Task directions: Copy out each line of the data below in which "scientific" appears.

==== Source data ====

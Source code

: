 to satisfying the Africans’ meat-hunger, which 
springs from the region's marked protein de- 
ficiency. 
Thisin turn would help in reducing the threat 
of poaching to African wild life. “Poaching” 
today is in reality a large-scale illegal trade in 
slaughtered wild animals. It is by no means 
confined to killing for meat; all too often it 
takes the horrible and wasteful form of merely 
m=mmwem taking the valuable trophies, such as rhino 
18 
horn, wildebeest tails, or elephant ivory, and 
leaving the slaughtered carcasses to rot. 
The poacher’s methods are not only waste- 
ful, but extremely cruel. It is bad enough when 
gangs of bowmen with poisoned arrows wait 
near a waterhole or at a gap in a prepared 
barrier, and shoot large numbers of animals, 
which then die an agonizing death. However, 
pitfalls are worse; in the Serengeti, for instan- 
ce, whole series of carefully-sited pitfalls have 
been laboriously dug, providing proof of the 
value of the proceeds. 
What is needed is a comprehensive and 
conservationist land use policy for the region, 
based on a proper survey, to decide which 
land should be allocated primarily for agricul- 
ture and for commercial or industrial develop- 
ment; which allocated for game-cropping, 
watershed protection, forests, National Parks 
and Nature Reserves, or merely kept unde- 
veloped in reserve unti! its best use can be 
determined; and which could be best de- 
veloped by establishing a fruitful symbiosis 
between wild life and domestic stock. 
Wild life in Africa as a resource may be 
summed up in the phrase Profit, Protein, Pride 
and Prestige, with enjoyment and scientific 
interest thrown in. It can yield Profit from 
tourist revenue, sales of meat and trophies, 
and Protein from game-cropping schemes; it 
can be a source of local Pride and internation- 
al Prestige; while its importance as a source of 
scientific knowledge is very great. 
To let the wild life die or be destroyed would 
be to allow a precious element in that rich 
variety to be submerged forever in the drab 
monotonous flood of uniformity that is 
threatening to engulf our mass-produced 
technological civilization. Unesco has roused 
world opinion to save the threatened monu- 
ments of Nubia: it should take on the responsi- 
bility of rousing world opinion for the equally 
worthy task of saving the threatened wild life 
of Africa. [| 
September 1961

====

Response area:
and Prestige, with enjoyment and scientific 
scientific knowledge is very great. 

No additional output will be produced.